▶ _Your assignment_: Beginning with the first line below, please restate each line exactly, down to and including the line containing "Okay, let's tackle".

▶ _Available data_:

_ _ _ _ _ _ _

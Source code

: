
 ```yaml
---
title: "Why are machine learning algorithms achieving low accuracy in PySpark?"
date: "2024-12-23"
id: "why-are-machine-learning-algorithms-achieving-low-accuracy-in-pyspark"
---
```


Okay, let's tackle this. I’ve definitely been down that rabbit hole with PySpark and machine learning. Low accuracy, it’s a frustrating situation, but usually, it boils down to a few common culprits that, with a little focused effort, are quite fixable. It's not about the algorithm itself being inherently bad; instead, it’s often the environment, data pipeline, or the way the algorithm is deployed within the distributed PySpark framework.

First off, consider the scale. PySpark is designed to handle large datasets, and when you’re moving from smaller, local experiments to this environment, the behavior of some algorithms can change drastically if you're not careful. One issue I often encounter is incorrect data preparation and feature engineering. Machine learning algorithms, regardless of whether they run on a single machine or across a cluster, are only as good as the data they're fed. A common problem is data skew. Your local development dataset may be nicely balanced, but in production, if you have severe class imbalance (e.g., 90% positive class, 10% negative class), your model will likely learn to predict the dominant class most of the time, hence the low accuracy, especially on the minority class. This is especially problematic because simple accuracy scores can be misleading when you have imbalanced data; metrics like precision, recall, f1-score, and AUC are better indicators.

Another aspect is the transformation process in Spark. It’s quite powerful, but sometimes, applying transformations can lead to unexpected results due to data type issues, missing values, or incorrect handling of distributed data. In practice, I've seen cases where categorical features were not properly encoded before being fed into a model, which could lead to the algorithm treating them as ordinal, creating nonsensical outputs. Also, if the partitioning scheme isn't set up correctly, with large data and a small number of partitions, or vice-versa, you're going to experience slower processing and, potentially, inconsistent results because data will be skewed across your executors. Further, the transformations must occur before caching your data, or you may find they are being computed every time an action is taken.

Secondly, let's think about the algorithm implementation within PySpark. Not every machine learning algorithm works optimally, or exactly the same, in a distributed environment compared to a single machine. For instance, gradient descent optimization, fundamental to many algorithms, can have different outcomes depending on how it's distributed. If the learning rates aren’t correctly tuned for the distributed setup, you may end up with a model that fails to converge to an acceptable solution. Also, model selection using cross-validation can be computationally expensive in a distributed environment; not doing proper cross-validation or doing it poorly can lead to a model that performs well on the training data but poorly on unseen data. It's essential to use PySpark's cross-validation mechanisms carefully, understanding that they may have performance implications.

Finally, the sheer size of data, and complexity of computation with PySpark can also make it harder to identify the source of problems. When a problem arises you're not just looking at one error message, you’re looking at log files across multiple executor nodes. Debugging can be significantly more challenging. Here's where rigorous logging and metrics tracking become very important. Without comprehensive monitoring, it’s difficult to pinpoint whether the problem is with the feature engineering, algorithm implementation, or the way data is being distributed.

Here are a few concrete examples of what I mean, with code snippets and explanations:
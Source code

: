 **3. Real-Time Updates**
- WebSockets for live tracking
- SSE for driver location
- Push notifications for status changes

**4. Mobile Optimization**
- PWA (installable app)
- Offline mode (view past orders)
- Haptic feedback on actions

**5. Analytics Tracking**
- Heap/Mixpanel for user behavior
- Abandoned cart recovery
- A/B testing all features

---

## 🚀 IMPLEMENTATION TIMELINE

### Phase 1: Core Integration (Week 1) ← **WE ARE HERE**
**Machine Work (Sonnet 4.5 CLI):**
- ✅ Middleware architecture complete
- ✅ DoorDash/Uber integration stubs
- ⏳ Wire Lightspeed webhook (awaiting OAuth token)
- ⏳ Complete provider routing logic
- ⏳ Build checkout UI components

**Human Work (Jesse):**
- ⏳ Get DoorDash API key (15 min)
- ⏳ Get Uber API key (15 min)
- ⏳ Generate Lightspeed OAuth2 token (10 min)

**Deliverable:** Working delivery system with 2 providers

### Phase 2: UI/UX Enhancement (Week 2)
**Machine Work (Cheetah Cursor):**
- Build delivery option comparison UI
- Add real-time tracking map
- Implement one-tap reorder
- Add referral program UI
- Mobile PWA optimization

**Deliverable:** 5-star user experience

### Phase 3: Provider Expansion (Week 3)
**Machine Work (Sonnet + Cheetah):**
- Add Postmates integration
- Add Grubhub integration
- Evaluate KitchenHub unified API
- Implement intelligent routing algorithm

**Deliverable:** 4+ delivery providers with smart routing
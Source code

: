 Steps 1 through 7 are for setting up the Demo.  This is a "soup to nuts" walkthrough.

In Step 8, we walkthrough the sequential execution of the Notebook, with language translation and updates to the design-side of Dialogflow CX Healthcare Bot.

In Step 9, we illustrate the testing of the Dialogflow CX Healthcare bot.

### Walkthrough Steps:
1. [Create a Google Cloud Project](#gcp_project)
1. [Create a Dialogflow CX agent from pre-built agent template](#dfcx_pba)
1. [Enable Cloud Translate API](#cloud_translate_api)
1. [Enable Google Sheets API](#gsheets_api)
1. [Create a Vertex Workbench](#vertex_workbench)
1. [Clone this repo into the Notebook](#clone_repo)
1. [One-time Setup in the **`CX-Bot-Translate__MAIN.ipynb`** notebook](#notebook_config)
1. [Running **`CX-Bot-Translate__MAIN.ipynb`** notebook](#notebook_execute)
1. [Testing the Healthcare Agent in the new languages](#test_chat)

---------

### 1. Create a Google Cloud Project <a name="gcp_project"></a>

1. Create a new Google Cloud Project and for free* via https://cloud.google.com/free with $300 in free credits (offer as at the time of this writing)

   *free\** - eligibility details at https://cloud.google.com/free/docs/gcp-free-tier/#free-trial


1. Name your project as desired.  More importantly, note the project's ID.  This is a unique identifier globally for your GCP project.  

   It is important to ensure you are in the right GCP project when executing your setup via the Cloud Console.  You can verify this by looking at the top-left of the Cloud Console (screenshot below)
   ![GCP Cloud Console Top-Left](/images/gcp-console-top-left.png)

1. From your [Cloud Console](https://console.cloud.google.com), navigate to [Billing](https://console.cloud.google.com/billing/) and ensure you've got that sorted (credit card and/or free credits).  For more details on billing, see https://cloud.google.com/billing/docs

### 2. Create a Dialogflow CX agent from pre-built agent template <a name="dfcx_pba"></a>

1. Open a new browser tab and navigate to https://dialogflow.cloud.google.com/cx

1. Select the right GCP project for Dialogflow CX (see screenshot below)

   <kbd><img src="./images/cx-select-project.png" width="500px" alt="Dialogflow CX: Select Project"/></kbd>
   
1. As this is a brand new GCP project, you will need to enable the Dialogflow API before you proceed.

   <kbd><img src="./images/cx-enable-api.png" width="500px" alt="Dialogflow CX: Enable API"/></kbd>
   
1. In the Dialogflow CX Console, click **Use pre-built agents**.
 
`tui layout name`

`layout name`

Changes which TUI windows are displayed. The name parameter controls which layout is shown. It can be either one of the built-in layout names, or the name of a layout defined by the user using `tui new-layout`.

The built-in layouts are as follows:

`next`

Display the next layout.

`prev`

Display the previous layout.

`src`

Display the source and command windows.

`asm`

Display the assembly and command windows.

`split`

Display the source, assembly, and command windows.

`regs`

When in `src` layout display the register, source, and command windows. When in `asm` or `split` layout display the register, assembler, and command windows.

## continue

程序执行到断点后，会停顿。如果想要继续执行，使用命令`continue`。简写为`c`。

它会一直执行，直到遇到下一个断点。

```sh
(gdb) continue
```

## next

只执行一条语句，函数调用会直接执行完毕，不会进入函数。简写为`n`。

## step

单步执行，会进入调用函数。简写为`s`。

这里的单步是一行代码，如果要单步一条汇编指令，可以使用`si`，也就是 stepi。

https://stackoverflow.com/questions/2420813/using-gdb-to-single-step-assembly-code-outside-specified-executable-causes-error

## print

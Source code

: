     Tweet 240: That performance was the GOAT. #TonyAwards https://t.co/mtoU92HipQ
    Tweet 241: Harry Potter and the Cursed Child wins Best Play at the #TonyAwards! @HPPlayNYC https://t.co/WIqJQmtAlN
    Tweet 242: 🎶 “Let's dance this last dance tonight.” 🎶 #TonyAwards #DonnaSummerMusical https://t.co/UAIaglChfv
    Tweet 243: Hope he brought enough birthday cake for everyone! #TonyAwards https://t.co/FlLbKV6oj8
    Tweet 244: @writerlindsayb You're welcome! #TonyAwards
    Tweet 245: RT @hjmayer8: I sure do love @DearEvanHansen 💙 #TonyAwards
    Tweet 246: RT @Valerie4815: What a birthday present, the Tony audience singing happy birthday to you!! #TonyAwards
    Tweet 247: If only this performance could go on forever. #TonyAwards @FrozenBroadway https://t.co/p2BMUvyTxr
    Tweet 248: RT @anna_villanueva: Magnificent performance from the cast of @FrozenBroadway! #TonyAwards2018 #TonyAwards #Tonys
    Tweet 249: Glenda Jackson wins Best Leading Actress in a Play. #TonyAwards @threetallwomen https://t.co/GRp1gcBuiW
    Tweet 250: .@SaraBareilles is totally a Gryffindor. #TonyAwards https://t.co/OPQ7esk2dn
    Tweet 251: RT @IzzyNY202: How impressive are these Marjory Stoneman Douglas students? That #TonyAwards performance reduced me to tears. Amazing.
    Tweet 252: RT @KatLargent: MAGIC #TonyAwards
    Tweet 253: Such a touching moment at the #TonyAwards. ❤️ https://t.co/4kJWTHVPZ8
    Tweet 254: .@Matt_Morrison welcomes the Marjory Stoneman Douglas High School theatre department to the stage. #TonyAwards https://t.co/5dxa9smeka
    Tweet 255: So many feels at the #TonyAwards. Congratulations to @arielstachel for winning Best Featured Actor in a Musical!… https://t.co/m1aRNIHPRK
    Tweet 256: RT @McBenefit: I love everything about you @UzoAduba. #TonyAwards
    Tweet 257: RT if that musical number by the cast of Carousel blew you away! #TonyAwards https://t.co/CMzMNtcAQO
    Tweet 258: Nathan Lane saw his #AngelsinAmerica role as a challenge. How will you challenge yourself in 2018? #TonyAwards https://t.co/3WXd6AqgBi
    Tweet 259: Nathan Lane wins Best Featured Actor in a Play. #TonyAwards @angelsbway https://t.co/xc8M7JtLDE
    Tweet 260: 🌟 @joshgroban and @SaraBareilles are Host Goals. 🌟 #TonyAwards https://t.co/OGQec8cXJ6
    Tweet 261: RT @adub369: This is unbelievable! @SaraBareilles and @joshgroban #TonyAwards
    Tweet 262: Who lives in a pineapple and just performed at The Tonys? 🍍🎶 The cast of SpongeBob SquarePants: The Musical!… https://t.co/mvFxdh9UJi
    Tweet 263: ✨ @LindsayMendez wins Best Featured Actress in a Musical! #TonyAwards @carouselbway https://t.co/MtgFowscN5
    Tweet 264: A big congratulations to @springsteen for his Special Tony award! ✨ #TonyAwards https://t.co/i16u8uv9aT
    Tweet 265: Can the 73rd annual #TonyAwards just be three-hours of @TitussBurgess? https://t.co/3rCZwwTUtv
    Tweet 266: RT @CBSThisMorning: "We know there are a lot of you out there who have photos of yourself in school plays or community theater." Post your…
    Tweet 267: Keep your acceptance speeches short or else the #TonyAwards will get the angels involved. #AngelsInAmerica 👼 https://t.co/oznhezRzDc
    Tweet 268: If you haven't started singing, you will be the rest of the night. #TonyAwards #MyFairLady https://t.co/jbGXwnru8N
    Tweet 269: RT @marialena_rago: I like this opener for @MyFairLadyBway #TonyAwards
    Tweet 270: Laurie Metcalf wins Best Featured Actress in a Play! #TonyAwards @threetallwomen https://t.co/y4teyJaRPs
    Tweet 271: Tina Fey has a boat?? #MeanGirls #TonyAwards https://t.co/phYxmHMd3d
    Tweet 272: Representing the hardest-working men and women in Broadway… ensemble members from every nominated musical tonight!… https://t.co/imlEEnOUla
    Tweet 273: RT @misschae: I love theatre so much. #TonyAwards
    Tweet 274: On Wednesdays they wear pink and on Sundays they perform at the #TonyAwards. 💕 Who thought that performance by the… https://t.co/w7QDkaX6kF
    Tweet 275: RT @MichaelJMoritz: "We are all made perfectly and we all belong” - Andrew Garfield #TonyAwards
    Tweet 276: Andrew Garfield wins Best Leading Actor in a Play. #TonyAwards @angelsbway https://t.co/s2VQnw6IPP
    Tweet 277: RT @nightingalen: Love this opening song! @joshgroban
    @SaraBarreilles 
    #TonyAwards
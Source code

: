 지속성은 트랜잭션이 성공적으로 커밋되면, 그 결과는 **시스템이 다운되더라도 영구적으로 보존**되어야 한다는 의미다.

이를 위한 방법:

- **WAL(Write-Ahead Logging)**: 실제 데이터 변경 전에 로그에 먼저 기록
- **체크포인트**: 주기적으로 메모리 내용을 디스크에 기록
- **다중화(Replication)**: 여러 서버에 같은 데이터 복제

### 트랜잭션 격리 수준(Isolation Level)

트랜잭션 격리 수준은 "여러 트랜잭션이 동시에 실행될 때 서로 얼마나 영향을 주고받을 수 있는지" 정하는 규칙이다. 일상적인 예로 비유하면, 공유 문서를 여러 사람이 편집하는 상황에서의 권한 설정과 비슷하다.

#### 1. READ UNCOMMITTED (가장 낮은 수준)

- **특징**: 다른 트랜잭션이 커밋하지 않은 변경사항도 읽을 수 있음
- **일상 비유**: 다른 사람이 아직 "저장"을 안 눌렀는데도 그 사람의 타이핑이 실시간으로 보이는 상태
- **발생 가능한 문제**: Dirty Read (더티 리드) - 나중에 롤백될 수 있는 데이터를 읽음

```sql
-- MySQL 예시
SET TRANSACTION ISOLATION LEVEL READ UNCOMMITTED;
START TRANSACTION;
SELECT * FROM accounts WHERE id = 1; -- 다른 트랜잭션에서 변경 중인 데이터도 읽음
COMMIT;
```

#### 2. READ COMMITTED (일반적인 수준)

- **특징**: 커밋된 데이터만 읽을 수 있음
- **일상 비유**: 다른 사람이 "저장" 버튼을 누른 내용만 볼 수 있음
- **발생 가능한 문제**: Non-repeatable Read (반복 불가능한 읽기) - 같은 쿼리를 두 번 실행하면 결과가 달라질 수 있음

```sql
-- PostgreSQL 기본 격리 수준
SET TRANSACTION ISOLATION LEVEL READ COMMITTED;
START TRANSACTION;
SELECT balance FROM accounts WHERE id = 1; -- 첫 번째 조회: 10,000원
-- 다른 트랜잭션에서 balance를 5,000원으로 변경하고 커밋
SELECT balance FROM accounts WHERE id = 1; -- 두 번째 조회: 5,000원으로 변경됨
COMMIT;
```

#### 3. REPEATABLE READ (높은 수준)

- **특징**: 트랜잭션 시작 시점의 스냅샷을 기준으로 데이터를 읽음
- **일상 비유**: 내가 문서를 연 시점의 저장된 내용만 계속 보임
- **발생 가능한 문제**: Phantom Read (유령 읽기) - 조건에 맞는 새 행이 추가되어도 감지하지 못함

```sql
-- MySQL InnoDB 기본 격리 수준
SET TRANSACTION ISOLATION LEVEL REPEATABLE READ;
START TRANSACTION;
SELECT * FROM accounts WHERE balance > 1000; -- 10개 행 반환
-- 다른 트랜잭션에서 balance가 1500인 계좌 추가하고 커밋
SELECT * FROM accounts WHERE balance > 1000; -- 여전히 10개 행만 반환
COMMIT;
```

_ _ _ _ _ _ _

▶ _Output below_:
Source code

:
 ```yaml
---
title: "Why are machine learning algorithms achieving low accuracy in PySpark?"
date: "2024-12-23"
id: "why-are-machine-learning-algorithms-achieving-low-accuracy-in-pyspark"
---
```


Okay, let's tackle this. I’ve definitely been down that rabbit hole with PySpark and machine learning. Low accuracy, it’s a frustrating situation, but usually, it boils down to a few common culprits that, with a little focused effort, are quite fixable. It's not about the algorithm itself being inherently bad; instead, it’s often the environment, data pipeline, or the way the algorithm is deployed within the distributed PySpark framework.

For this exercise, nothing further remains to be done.